Functional Plant Biology ◽

10.1071/pp9940125 ◽

1994 ◽

Vol 21 (2) ◽

pp. 125 ◽

Cited By ~ 1

Author(s):

AM Chaudhury ◽

ES Dennis ◽

RIS Brettell

Keyword(s):

Gene Expression ◽

Dna Replication ◽

Agrobacterium Tumefaciens ◽

Plant Cells ◽

Nicotiana Plumbaginifolia ◽

Dna Transfer ◽

Host Cells ◽

35S Promoter ◽

Glucuronidase Activity ◽

Pass Through

A transient assay for gene-expression was used to study the early events of T-DNA transfer.
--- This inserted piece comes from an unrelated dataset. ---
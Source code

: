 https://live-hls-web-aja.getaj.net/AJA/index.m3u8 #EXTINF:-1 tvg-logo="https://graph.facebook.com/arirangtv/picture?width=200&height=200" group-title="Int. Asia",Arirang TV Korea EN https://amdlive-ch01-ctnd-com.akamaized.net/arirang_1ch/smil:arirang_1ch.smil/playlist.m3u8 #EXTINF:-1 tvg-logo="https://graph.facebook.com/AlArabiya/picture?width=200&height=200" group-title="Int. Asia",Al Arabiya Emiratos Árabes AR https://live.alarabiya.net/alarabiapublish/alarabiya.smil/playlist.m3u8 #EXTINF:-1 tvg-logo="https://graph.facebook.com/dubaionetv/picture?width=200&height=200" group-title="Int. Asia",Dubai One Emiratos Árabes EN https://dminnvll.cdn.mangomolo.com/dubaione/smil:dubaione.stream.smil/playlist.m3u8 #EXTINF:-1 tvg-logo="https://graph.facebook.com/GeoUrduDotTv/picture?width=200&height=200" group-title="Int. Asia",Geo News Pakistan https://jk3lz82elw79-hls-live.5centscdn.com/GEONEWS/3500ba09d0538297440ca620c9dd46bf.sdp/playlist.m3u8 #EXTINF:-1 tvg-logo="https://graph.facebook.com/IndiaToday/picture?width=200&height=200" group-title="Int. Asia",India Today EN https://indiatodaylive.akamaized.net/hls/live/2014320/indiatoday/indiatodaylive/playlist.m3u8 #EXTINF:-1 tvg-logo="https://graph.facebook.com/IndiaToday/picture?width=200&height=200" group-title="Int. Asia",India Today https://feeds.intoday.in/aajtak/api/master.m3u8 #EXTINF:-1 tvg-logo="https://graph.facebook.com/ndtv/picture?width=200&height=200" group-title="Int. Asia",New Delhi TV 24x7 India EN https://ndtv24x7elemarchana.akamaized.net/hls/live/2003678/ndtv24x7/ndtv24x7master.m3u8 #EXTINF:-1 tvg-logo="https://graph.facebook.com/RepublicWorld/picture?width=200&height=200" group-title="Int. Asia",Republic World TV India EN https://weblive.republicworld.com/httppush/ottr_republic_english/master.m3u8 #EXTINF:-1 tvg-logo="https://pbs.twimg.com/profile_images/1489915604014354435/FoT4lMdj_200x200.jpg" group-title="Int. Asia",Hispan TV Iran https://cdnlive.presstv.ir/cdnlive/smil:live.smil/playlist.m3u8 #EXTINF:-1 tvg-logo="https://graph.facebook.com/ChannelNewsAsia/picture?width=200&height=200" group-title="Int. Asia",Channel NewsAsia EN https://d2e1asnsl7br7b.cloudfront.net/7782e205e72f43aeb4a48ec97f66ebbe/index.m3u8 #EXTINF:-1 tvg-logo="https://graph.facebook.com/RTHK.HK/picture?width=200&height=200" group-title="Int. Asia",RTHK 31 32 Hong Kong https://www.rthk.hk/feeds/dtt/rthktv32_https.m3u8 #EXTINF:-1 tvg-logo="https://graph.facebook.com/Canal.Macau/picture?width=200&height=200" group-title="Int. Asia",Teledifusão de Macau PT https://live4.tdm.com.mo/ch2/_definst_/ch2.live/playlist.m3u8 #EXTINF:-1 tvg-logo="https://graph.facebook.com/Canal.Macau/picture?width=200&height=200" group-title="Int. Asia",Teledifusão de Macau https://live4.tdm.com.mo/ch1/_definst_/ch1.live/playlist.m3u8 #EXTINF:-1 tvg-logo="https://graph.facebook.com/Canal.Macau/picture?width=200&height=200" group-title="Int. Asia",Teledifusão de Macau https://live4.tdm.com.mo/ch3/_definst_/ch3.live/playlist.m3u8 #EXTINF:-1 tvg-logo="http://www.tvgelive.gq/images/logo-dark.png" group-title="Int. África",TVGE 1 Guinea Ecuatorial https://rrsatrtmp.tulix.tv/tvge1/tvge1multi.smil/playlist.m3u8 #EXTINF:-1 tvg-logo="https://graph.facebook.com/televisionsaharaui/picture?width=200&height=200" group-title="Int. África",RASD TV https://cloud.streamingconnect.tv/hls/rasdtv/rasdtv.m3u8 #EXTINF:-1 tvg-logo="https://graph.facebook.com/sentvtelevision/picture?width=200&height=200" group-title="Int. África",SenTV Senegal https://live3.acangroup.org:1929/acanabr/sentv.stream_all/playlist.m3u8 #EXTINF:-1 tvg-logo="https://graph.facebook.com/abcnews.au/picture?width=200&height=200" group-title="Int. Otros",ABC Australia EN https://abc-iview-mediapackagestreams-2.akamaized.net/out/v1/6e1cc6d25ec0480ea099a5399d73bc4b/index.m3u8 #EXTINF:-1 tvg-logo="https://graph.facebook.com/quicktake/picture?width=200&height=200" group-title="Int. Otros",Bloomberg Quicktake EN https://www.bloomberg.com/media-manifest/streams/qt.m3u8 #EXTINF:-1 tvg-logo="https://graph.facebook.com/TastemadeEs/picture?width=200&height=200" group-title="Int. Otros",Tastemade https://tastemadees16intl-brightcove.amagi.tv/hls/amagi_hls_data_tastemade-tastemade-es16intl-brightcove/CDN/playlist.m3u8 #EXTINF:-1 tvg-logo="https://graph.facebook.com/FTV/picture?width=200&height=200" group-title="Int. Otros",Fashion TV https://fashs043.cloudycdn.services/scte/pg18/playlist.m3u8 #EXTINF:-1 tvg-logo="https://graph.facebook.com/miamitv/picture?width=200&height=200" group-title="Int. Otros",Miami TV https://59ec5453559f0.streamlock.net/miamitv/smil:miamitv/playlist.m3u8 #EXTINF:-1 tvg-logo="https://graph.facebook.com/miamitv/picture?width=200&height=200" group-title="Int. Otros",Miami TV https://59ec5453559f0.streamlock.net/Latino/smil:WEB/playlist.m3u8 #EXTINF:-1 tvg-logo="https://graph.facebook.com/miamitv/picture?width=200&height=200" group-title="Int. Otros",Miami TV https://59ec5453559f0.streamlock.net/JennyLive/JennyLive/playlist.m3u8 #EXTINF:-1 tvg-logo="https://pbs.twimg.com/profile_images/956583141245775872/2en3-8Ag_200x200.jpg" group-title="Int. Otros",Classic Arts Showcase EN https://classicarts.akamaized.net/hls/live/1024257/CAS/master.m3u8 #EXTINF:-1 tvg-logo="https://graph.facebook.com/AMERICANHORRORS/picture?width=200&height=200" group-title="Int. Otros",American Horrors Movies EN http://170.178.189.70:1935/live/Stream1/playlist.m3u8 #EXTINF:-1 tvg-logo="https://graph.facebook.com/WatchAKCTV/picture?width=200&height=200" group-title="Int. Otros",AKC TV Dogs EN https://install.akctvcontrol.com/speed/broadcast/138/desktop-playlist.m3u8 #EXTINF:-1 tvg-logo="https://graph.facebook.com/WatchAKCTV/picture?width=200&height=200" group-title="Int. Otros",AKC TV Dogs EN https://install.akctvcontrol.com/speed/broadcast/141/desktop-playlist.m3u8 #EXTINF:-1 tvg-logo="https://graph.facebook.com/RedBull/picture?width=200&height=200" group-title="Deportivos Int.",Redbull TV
Particularly, it was asked if gene expression following T-DNA transfer required DNA replication in the host cell. A β-glucuronidase gene, linked to a CaMV 35S promoter (35S-GUS, engineered so that it was inactive in Agrobacterium tumefaciens) was introduced into Nicotiana plumbaginifolia protoplasts via a disarmed supervirulent strain of Agrobacterium tumefaciens. High β-glucuronidase activity appeared after 3 days of co-cultivation. The activity required the presence of the vir functions of agrobacteria. The activity was drastically reduced if the plant cells were treated with aphidicolin, an inhibitor of DNA replication in eukaryotic cells. While double-stranded (ds) 35S-GUS DNA, introduced by electroporation, showed undiminished expression in the presence of aphidicolin, gene expression from single-stranded (ss) 35S-GUS DNA was inhibited by aphidicolin. These results suggest that DNA replication in host cells is not required for gene expression if ds-DNA is introduced by electroporation, but is required if ss-DNA is introduced by electroporation, or if DNA is transferred via A. tumefaciens. The findings are consistent with a model of T-DNA transfer in which ss-DNA molecules, once introduced into plant cells, must pass through an aphidicolin sensitive step before they can be transcribed. The simplest interpretation is that the ss-DNA is replicated by the host cell's aphidicolin-sensitive DNA polymerase before being integrated into the host genome.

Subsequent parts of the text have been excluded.